Redskin Coach Jack Pardee shed no light yesterday on the quarterback debate of 1978, saying only that Billy Kilmer and Joe Theismann will probably split playing time in Friday's final preseason game against the Falcons, "and we'll make the decision when we have to.
"I thought both quarterbacks played well," Pardee said yesterday after reviewing films of the Redskins' 17-16 victory over the Colts, Washington's second preseason triumph in three starts.
Kilmer started against the Colts and tossed an interception on his first pass of the preseason, but went on to complete seven of his 10 throws for 106 yards. There was another interception later on "but the ball was batted up in the air and it's hard to fault the quarterback for that," Pardee said.
Theismann opened the second half and hit seven of his 12 passes for 119 yards and threw his fourth touchdown pass in three exhibition games, an 18-yard hummer to tight end Reggie Haynes for the game-winning score.
Theismann has now gone 10 quarters in exhibition play without throwing an interception, has connected on 56 percent of his passes and averaged nine yards per carry on his nine scrambles.
Clearly, Theismann has never played so well in the preseason, but Pardee insisted again yesterday, "I'm not going to form any opinions on the quarterback until the time comes when we need to. There won't be any leaning until we have to lean, and when we do, it will be a heavy lean.
"Ideally, you want one man to stay in there and not keep switching back and forth. If you've got one man, it usually means you're moving the ball well, scoring points and doing a lot of good things. But I still believe we'll need both of them. It's a long season."
Pardee said he believes Kilmer is in far better physical shape this preseason than he was a year ago at this time, "and that's important ot us."
"Joe has another excellent night," Pardee added. "He moved around well, he moved the ball and he made two great passes to Reggie. The amount of work he's had has really paid off for him.
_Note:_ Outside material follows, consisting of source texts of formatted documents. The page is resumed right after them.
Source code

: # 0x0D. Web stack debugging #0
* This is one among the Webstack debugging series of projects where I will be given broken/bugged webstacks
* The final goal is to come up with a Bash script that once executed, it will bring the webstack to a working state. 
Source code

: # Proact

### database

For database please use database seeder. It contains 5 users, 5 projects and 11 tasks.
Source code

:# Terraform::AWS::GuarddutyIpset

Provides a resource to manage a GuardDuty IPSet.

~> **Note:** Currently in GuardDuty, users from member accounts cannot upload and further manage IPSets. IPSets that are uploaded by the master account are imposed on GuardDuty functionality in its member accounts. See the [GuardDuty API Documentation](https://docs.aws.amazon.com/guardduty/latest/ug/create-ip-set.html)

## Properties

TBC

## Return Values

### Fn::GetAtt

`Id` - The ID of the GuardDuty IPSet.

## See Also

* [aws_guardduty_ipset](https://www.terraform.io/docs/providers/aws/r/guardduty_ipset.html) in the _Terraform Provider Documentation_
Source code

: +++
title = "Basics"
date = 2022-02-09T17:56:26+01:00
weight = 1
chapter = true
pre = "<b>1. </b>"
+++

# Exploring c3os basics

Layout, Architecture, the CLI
He's thriving on it, he's kept his poise and we're very pleased with him."
Pardee also was delighted with the performance of rookie running back Tony Green, who had kickoff returns of 47 and 67 yards against the Colts and now may also be given a chance to show his skills as a punt returner and, perhaps, at the wide-receiver position.
Pardee is fighting a numbers game as he prepares to lop 10 players off the roster between now and Tuesday. Although he indicated he still has not determined how many men he will keep at each position, he said he wouldn't mind teaching Green a few pass patterns so he could be available in emergency situations. The Redskins then would probably carry only three wide receivers.
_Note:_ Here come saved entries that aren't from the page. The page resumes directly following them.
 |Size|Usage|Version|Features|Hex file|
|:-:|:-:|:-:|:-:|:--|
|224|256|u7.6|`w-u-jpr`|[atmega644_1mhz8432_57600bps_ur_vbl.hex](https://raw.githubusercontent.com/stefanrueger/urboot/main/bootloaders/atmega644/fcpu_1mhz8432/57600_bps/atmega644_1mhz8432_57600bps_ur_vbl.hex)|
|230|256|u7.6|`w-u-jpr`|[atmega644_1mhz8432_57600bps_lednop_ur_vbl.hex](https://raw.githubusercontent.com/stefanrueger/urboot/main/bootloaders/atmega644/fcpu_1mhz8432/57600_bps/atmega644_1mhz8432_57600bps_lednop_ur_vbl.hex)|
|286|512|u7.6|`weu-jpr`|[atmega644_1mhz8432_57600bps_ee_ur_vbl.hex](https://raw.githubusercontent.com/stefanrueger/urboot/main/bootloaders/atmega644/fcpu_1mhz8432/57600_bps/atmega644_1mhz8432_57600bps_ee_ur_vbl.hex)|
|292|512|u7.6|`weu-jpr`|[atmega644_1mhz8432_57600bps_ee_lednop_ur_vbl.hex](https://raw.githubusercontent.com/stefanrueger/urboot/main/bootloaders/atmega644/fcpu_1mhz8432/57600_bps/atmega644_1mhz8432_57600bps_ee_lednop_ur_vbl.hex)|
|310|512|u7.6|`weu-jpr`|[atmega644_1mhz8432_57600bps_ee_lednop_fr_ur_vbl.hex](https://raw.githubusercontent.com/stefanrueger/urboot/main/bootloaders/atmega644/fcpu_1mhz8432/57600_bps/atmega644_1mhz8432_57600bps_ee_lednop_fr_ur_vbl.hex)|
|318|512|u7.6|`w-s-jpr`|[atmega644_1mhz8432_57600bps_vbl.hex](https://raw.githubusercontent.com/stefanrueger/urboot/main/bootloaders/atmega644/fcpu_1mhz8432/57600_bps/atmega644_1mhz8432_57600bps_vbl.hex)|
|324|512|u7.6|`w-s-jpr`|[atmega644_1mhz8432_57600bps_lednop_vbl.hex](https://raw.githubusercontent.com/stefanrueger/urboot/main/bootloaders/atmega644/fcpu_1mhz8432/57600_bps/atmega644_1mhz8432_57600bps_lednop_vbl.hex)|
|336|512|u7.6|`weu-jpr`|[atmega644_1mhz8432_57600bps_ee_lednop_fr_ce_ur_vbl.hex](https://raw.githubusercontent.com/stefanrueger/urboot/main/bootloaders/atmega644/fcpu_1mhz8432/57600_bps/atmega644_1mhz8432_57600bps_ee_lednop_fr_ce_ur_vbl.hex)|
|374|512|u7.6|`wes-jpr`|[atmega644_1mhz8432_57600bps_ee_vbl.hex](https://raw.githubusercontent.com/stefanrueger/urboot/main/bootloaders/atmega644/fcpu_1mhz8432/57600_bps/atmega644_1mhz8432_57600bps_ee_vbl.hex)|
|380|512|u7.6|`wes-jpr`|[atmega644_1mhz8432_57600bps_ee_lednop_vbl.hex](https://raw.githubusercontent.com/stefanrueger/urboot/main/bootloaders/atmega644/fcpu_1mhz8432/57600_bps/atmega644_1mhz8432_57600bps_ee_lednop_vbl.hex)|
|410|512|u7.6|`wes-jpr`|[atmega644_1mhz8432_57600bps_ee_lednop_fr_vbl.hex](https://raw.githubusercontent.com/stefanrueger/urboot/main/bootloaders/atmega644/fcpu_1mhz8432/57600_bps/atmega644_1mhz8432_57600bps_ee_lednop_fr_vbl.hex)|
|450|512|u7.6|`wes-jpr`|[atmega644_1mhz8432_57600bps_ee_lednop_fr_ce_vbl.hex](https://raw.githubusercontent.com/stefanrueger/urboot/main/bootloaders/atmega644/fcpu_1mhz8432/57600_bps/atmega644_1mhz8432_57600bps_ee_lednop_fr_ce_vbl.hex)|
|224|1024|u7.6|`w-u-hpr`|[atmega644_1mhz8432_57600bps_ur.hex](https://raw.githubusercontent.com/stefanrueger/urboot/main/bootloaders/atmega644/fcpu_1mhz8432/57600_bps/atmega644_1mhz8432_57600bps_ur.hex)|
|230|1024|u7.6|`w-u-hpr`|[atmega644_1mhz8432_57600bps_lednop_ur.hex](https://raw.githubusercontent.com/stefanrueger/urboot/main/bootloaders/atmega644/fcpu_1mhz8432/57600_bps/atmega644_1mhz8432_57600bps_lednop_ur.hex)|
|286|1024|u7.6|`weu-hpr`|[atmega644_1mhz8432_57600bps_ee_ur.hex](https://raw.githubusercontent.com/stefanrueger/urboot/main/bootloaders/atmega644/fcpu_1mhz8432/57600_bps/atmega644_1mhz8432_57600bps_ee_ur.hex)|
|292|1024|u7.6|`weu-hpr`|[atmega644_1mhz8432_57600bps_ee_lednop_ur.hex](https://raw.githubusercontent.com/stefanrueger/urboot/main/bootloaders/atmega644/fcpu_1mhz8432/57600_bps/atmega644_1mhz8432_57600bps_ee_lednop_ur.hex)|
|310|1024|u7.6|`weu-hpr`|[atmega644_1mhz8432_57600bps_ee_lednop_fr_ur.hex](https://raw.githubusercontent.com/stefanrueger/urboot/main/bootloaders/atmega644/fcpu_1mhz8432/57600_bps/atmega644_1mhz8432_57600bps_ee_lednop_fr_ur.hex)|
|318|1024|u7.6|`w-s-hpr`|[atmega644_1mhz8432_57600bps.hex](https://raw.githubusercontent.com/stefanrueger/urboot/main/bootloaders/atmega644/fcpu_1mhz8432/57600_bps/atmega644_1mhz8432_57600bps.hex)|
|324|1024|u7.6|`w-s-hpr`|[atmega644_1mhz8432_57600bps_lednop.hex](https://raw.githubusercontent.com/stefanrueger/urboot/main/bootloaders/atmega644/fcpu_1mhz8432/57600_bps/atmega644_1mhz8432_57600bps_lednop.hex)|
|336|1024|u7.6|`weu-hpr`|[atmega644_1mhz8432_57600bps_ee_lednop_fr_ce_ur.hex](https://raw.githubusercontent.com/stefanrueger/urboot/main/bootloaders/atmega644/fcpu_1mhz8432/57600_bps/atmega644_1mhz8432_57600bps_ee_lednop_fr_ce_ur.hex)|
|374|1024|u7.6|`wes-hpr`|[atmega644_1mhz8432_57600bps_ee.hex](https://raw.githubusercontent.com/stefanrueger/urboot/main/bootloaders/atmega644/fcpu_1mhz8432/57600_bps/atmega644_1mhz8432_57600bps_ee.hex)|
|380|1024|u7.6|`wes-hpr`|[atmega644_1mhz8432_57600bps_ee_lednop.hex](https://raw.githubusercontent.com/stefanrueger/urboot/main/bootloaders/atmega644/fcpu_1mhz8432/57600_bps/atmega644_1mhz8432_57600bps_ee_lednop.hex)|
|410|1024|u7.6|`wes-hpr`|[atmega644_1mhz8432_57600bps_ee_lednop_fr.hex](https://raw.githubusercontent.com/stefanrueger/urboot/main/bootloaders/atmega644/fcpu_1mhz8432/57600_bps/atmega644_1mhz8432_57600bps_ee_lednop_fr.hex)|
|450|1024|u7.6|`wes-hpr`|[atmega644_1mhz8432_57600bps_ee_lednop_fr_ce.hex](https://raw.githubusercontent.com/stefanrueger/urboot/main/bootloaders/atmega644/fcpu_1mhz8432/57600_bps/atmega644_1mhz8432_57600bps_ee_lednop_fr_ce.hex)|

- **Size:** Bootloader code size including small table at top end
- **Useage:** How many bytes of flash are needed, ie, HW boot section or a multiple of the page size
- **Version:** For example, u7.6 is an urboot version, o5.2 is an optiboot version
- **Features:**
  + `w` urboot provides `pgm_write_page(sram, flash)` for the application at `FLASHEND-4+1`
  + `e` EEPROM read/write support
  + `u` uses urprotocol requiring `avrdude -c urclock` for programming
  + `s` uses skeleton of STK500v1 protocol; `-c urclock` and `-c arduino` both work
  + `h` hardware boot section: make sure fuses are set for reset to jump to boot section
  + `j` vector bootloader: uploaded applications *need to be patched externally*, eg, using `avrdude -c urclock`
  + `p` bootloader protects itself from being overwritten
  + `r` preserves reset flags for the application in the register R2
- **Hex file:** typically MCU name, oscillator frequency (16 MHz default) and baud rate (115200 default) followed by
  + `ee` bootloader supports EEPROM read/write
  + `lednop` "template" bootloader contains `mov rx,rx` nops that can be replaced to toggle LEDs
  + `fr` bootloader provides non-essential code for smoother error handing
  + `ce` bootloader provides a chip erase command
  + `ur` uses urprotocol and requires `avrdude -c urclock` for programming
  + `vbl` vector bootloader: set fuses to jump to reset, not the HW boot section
"Do we use him as a running back, a return specialist or a receiver? I'm really not sure yet," Pardee said. "But I do know he can catch the ball. He's got real good hands. We hadn't seen much of him before the Colt game, and it was an important game for him. I hope it continues."
Pardee also hopes the Redskins will be able to improve their defense against the NFL's stronger running teams. The Colts gained 154 yards rushing, and dominated play in the first quarter when they kept possession for 11 1/2 minutes, staying mostly on the ground.
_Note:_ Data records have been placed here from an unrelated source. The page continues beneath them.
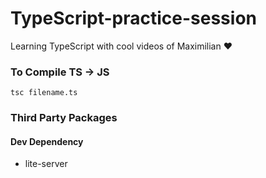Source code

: # TypeScript-practice-session
Learning TypeScript with cool videos of Maximilian ❤️

### To Compile TS -> JS
`tsc filename.ts`

### Third Party Packages

#### Dev Dependency
- lite-server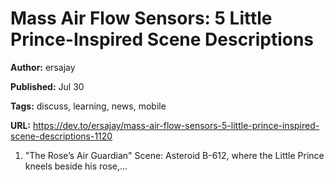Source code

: # Mass Air Flow Sensors: 5 Little Prince-Inspired Scene Descriptions

**Author:** ersajay

**Published:** Jul 30

**Tags:** discuss, learning, news, mobile

**URL:** https://dev.to/ersajay/mass-air-flow-sensors-5-little-prince-inspired-scene-descriptions-1120

1. "The Rose’s Air Guardian"  Scene: Asteroid B-612, where the Little Prince kneels beside his rose,...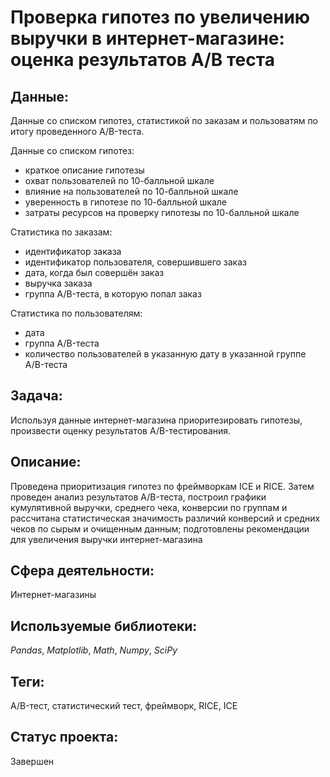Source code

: # Проверка гипотез по увеличению выручки в интернет-магазине: оценка результатов A/B теста

## Данные:

Данные со списком гипотез, статистикой по заказам и пользоватям по итогу проведенного A/B-теста.

Данные со списком гипотез:

* краткое описание гипотезы
* охват пользователей по 10-балльной шкале
* влияние на пользователей по 10-балльной шкале
* уверенность в гипотезе по 10-балльной шкале
* затраты ресурсов на проверку гипотезы по 10-балльной шкале

Статистика по заказам:
* идентификатор заказа
* идентификатор пользователя, совершившего заказ
* дата, когда был совершён заказ
* выручка заказа
* группа A/B-теста, в которую попал заказ

Статистика по пользователям:
* дата
* группа A/B-теста
* количество пользователей в указанную дату в указанной группе A/B-теста

## Задача:

Используя данные интернет-магазина приоритезировать гипотезы, произвести оценку результатов A/B-тестирования.

## Описание:

Проведена приоритизация гипотез по фреймворкам ICE и RICE. Затем проведен анализ результатов A/B-теста, построил графики кумулятивной выручки, среднего чека, конверсии по группам и рассчитана статистическая значимость различий конверсий и средних чеков по сырым и очищенным данным; подготовлены рекомендации для увеличения выручки интернет-магазина

## Сфера деятельности:

Интернет-магазины

## Используемые библиотеки:

_Pandas_, _Matplotlib_, _Math_, _Numpy_, _SciPy_

## Теги:

A/B-тест, статистический тест, фреймворк, RICE, ICE

## Статус проекта:

Завершен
The Redskins mixed their 4-3 and 34 defenses in that first period, then went heavily to the three linemenfour linebacker 34 the rest of the game.
"We had some trouble with the 34 early in the game," Pardee said, "so we decided to stick with it after the first quarter. We made some adjustments and did a pretty good job stopping them the rest of the game. We just wanted to test it, and I felt it was good to stay with it and iron some things out.
"We're going to continue to use both defenses. In the past, a lot of teams have tried to play both and haven't done very well. I think with our personnel, we can continue doing it, and I think we can do it better than any other team that's ever tried it."
Pardee also indicated he is pleased with the increased production of his wide receivers and the overall passing game, particularly the eight-yard-per-pass average.The running game had an off night, but Pardee attributed that to the Colt's defense. "They always play the run well," he said. "But we still won the football game.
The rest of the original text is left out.